After updating from Cuda 8.0 and cudnn 6.0 to Cuda 9.0 and cudnn 7.0 and updating the driver to current version 384.111 I can no longer execute scripts that use a convolution.
Executing scripts using RNN’s or fully connected models with PyTorch (v0.3) and TensorFlow (v1.5) works fine, however if the model contains a convolutional layer in either framework the script fails.

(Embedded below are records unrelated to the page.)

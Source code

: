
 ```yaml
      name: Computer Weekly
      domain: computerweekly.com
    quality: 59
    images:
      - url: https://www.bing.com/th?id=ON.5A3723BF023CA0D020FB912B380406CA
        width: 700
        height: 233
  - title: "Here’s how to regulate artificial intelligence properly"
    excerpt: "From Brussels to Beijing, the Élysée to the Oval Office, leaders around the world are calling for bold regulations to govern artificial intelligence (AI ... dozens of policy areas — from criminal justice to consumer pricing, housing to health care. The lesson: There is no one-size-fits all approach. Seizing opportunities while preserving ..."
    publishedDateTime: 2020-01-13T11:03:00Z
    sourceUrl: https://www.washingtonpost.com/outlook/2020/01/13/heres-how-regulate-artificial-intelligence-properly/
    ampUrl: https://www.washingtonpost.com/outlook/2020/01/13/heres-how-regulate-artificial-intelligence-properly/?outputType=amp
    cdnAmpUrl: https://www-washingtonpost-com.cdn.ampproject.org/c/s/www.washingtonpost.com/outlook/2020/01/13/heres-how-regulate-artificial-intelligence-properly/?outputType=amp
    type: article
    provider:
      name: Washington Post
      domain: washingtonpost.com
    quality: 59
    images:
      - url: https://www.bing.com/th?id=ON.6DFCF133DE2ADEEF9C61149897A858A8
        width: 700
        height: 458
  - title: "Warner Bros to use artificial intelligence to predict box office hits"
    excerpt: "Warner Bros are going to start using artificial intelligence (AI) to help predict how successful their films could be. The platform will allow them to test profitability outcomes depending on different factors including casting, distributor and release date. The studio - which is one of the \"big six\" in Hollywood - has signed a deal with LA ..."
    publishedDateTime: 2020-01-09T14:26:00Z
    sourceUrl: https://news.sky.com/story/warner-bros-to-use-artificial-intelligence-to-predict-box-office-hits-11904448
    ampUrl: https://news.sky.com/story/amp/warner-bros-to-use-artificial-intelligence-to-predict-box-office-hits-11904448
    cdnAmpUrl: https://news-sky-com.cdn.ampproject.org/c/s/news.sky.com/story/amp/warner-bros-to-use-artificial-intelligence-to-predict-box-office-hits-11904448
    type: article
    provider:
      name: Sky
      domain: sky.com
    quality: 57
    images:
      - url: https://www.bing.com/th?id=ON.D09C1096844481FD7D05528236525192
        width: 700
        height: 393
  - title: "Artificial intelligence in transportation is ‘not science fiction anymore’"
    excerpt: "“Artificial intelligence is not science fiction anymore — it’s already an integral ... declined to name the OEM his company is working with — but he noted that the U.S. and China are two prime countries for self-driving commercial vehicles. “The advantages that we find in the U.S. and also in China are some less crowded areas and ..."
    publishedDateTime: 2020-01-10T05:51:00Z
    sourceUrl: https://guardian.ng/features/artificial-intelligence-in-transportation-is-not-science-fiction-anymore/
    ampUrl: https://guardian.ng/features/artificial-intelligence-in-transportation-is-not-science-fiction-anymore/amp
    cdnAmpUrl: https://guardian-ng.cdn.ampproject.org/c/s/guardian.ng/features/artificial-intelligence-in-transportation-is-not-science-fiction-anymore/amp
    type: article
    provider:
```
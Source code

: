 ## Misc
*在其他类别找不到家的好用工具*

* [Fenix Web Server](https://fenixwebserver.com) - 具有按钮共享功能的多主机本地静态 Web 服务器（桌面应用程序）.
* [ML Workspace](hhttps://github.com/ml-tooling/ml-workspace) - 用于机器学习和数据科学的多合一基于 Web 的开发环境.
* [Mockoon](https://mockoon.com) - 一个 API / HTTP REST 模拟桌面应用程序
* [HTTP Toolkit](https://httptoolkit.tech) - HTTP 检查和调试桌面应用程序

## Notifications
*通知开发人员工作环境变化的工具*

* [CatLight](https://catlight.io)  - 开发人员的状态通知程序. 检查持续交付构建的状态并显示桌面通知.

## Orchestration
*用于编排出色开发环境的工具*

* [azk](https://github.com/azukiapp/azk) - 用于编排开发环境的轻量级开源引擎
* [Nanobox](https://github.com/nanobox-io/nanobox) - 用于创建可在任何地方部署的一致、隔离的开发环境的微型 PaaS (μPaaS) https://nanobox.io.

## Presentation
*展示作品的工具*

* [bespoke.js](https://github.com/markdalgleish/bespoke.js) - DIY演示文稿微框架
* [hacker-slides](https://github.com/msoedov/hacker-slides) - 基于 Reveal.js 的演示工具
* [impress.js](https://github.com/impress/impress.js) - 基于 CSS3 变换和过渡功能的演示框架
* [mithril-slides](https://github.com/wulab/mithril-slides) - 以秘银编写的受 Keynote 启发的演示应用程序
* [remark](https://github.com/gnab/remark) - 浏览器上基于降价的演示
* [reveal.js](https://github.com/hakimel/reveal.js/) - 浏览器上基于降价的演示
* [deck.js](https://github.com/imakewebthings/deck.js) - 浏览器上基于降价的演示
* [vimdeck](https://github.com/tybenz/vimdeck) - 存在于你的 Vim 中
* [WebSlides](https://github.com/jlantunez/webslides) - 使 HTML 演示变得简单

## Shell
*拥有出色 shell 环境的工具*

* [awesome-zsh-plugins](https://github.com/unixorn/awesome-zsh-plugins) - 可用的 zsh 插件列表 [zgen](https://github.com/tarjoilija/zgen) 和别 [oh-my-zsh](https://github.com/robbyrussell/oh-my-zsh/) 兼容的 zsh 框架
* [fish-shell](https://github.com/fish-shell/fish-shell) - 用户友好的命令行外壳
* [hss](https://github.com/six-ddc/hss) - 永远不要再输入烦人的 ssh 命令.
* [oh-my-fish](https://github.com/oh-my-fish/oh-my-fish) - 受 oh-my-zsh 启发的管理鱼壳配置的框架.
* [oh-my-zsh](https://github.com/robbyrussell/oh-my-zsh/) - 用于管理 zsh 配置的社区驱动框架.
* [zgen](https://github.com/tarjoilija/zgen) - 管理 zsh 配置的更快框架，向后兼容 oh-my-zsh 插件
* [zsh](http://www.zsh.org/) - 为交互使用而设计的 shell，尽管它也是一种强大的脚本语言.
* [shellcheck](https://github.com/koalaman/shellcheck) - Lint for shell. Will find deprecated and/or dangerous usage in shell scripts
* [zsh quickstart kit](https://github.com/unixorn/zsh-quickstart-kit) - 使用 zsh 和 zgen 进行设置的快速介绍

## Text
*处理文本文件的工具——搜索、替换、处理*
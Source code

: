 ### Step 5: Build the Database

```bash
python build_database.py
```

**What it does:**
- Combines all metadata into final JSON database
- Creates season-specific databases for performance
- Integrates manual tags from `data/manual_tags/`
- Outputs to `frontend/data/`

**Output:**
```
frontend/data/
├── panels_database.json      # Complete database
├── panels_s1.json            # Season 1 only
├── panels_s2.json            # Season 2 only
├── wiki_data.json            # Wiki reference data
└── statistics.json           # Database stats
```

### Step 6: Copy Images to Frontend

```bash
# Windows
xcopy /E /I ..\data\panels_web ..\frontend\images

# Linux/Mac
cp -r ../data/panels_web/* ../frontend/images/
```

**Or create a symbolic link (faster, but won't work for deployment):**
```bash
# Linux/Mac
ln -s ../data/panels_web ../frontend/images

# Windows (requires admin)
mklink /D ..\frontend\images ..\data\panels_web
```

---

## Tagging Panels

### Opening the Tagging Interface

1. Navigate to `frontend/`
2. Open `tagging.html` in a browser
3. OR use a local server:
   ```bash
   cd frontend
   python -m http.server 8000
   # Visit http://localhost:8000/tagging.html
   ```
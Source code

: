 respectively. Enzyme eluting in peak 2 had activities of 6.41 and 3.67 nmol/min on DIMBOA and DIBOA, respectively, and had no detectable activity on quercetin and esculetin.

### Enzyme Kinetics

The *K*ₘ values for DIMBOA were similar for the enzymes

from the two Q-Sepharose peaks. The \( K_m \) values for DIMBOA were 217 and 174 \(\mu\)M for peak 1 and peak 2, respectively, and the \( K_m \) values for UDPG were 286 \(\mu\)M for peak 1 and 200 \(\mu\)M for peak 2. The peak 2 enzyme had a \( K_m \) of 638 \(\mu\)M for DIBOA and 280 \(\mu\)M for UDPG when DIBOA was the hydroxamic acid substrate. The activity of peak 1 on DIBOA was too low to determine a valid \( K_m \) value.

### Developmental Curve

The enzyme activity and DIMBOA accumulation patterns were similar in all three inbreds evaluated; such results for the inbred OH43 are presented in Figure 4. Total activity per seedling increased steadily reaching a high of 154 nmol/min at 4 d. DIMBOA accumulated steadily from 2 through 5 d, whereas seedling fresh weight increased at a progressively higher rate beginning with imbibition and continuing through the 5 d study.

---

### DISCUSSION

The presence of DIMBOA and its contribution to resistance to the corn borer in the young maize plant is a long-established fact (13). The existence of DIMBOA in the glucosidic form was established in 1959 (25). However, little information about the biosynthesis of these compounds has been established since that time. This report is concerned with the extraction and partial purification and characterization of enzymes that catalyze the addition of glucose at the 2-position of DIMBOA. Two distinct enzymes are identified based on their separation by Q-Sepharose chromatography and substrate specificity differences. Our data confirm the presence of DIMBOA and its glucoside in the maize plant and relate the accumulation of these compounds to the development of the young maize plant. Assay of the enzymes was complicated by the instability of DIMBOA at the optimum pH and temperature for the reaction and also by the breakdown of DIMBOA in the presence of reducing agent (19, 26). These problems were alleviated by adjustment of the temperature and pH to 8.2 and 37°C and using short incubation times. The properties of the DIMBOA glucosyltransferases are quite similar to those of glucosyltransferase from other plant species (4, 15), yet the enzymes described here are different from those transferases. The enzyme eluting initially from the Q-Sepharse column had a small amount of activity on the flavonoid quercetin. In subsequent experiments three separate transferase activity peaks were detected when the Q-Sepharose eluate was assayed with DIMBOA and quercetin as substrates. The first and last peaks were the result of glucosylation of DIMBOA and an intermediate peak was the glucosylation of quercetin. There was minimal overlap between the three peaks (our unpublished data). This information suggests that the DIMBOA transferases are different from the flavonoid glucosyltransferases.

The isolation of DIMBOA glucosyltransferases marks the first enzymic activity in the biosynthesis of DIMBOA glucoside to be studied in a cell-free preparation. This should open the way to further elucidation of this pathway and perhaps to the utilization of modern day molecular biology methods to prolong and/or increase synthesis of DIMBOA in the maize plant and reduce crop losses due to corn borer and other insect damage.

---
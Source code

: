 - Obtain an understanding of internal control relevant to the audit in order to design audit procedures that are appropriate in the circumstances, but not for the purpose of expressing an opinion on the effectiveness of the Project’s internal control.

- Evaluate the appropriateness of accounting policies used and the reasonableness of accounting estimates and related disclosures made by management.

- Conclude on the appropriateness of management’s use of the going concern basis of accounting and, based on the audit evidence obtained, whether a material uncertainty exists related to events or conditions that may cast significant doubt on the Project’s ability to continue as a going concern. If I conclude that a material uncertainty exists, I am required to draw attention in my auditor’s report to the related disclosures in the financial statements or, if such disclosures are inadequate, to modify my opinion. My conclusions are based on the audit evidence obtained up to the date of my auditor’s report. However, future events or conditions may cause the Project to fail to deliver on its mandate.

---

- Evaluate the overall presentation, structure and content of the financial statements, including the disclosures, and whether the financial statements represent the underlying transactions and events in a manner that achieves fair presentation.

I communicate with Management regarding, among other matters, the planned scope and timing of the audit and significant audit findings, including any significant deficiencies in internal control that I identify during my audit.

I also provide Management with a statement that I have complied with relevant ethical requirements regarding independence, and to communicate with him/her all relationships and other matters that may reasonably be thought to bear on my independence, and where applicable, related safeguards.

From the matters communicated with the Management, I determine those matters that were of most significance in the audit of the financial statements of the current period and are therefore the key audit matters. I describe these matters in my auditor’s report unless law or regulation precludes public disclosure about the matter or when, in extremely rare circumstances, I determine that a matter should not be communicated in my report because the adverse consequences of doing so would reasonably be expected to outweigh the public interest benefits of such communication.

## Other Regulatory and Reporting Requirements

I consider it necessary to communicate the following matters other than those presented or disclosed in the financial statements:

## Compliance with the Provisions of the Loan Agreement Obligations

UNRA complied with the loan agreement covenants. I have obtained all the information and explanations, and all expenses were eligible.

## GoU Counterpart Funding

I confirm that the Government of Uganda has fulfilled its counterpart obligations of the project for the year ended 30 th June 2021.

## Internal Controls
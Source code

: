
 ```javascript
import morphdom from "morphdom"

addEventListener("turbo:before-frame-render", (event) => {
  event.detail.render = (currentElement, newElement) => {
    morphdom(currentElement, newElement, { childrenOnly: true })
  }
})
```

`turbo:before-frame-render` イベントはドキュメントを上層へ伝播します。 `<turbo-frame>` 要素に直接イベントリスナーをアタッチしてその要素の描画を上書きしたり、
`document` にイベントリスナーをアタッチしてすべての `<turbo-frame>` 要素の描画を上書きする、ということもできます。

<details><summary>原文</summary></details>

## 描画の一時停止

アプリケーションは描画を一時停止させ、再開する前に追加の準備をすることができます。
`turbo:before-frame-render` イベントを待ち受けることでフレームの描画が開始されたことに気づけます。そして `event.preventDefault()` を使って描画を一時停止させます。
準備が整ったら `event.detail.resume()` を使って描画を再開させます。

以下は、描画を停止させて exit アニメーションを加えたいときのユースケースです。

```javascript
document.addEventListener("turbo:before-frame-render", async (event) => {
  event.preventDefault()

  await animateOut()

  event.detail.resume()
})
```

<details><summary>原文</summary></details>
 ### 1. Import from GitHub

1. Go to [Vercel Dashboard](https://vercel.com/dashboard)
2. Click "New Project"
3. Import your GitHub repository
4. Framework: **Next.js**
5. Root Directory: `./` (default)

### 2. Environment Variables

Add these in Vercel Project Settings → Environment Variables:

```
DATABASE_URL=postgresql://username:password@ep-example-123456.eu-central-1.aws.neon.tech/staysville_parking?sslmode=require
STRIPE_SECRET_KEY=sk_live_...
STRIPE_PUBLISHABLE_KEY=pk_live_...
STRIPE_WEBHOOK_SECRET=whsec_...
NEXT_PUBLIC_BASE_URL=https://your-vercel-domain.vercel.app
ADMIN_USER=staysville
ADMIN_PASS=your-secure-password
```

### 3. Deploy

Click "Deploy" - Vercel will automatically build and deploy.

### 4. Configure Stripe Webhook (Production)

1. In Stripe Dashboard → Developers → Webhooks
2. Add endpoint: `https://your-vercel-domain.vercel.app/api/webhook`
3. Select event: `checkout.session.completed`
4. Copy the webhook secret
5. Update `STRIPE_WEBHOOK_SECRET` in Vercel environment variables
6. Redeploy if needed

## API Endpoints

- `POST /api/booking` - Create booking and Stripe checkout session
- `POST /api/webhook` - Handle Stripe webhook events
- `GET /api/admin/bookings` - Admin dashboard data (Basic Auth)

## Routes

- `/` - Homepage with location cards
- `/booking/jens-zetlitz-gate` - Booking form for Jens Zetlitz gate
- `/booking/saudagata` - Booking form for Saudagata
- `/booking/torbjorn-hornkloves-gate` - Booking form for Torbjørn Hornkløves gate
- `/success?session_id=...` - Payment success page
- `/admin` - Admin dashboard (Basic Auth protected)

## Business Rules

Using PyTorch the error is:
With TensorFlow the error is:
2018-01-28 15:07:26.985395: E tensorflow/stream_executor/cuda/cuda_dnn.cc:385] could not create cudnn handle: CUDNN_STATUS_INTERNAL_ERROR
2018-01-28 15:07:26.985424: E tensorflow/stream_executor/cuda/cuda_dnn.cc:352] could not destroy cudnn handle: CUDNN_STATUS_BAD_PARAM
2018-01-28 15:07:26.985432: F tensorflow/core/kernels/conv_ops.cc:717] Check failed: stream->parent()->GetConvolveAlgorithms( conv_parameters.ShouldIncludeWinogradNonfusedAlgo(), &algorithms)
Aborted (core dumped)
Furthermore if the PyTorch script with convolutional layers is executed as superuser using “sudo $(which python) script.py” it works as expected. But this workaround doesn’t work with TensorFlow because some links are broken, it probably does work in PyTorch because it is distributed with its own binaries for Cuda and cudnn.
This leads me to believe that the issue is with the driver’s installation, however after several attempts at reinstalling the driver and downgrading back to version 384.90, it still doesn’t work.
nvidia-smi is also working fine and displays the correct information.
I am out of ideas. Is there anything I could try to fix this?
Note: I am using python 3.5 with anaconda and I’ve tested this in several environments and tried reinstalling and building from source both frameworks.
Both Cuda and the drivers were installed using the runfiles.
System: Ubuntu 16.04
GPU: GTX 1080